Yes. Open the Merokalam Preeti to Unicode Converter and click Import Doc. The tool supports Word .docx import and can export Word or PDF while keeping structure such as paragraphs, tables, bold text and alignment.
Will tables stay intact?
For real Word tables, yes in most cases. If the original “table” was made with spaces and tabs, you may need to rebuild it after conversion.
Does the file upload to Merokalam servers?
No. The converter is designed for client-side processing. That means the file is handled inside your browser and your document is not stored in a database.
Can I convert old .doc files?
The tool supports DOC import, but very old files may behave better if you first open them in Word or LibreOffice and save them as .docx. Then upload the .docx.
Why does a word still look wrong after conversion?
The source may contain non-standard typing, a different legacy font, mixed symbols or a manual shortcut. Correct the word manually and check similar words in the document.
Which font should I use after converting?
Use Nirmala UI, Kalimati, Mangal, Noto Sans Devanagari or another Unicode Devanagari font. Do not keep using Preeti after conversion.
Can I use this for government forms?
Yes, Unicode is the right choice for digital forms and portals.

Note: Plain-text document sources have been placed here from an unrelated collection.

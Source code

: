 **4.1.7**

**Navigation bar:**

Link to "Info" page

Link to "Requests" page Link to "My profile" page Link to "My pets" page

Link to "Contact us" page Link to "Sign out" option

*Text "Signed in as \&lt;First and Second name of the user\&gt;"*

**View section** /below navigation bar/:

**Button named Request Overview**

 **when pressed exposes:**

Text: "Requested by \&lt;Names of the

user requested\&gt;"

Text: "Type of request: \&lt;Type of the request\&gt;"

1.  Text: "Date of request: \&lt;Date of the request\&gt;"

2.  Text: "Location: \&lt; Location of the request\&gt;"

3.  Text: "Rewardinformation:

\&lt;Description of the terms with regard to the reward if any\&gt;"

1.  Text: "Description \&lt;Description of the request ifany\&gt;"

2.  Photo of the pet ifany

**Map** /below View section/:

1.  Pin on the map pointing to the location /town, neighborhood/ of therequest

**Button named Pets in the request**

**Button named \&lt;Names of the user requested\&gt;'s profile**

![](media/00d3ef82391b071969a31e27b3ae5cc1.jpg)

For official submissions, always proofread and export PDF if the layout must not change.
Can I convert Unicode back to Preeti?
This guide is about Preeti to Unicode. For reverse conversion, use Merokalam’s Unicode to Preeti Converter if your printer or old workflow still requires Preeti.

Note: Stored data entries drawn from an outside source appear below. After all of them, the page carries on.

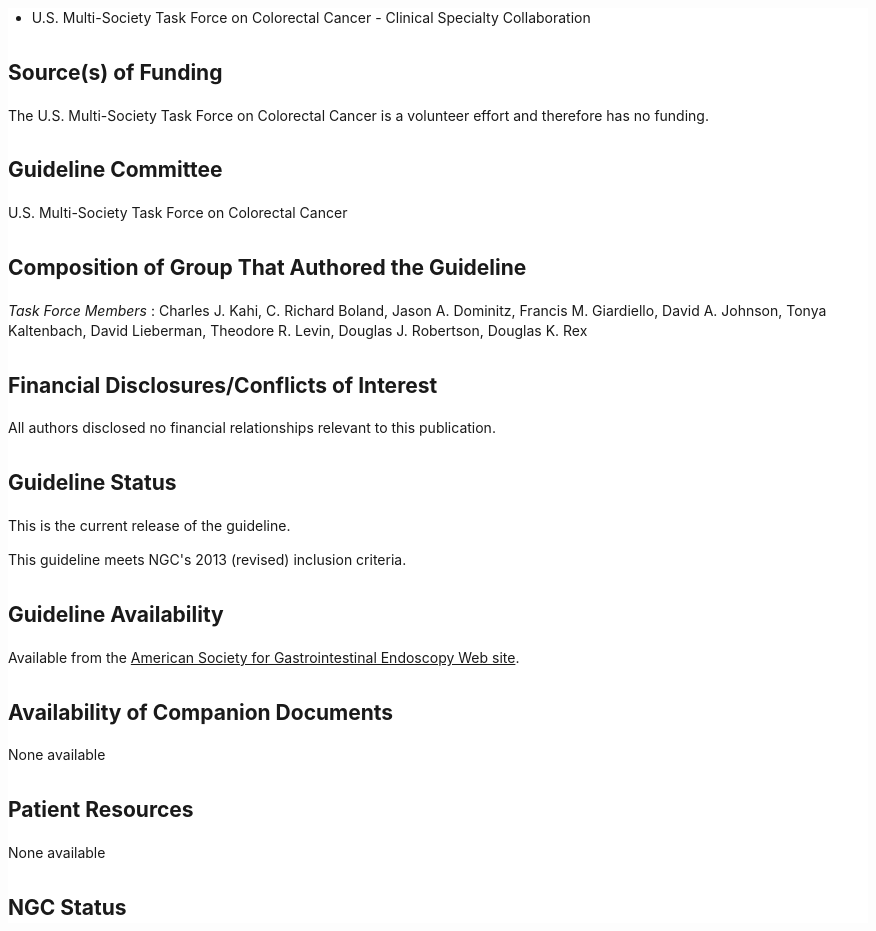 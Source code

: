 - U.S. Multi-Society Task Force on Colorectal Cancer - Clinical Specialty Collaboration

## Source(s) of Funding



The U.S. Multi-Society Task Force on Colorectal Cancer is a volunteer effort and therefore has no funding.

## Guideline Committee



U.S. Multi-Society Task Force on Colorectal Cancer

## Composition of Group That Authored the Guideline



 _Task Force Members_ : Charles J. Kahi, C. Richard Boland, Jason A. Dominitz, Francis M. Giardiello, David A. Johnson, Tonya Kaltenbach, David Lieberman, Theodore R. Levin, Douglas J. Robertson, Douglas K. Rex

## Financial Disclosures/Conflicts of Interest



All authors disclosed no financial relationships relevant to this publication.

## Guideline Status



This is the current release of the guideline.

This guideline meets NGC's 2013 (revised) inclusion criteria.

## Guideline Availability



Available from the [American Society for Gastrointestinal Endoscopy Web site](http://www.asge.org/uploadedFiles/Publications_\(public\)/Practice_guidelines/Colonoscopy_surveillance_after_crc_resection.pdf "American Society for Gastrointestinal Endoscopy Web site").

## Availability of Companion Documents



None available

## Patient Resources



None available

## NGC Status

Final Checklist Before You Send the Converted File
1. Original file backed up
2. Correct file imported into the converter
3. Unicode output reviewed
4. Names and numbers checked
5. Tables checked on desktop and phone
6. Font changed to Unicode-compatible font
7. Word copy saved for editing
8. PDF copy exported for sharing
9. and units verified if the document is property-related
Converting a Preeti .docx file to Unicode is not just a technical cleanup. It is a rescue mission for old Nepali documents. Your Word file becomes readable on phones, searchable on Google, safe for archiving and easier to share with people who do not have Preeti installed.

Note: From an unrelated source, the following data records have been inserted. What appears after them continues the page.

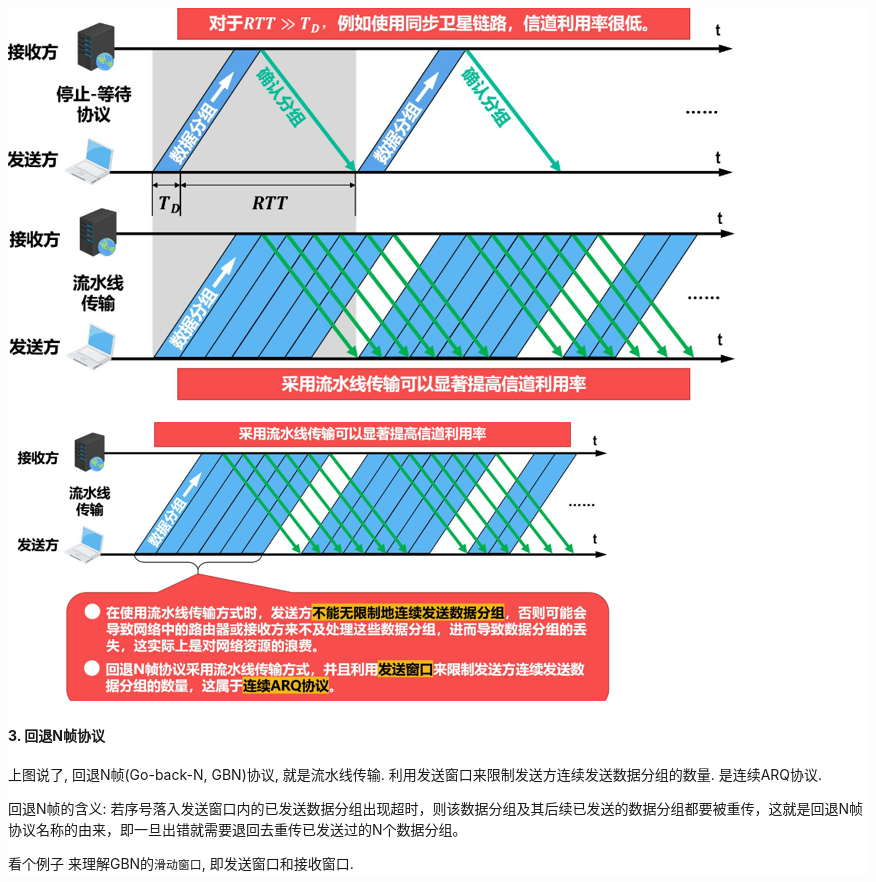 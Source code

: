 ![](assets/Pasted%20image%2020230414042253.png)

![](assets/Pasted%20image%2020230414042315.png)

#### 3. 回退N帧协议

上图说了, 回退N帧(Go-back-N, GBN)协议, 就是流水线传输. 利用发送窗口来限制发送方连续发送数据分组的数量. 是连续ARQ协议.

回退N帧的含义: 
若序号落入发送窗口内的已发送数据分组出现超时，则该数据分组及其后续已发送的数据分组都要被重传，这就是回退N帧协议名称的由来，即一旦出错就需要退回去重传已发送过的N个数据分组。

看个例子 来理解GBN的`滑动窗口`, 即发送窗口和接收窗口.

The main lesson is simple: if layout matters, do not rely on copy and paste alone. Use DOCX import. Export Word if you need to edit. Export PDF if the file is final. Proofread important fields. For land papers, use the land measurement tool to verify units. For web content, use clean Unicode text so Google and readers can actually understand it.
That man at the Babarmahal cyber left with two files: one editable Unicode Word document and one PDF. His phone displayed Nepali correctly. The tables stayed in place. The land measurements were checked. And the old Preeti document finally became future-ready.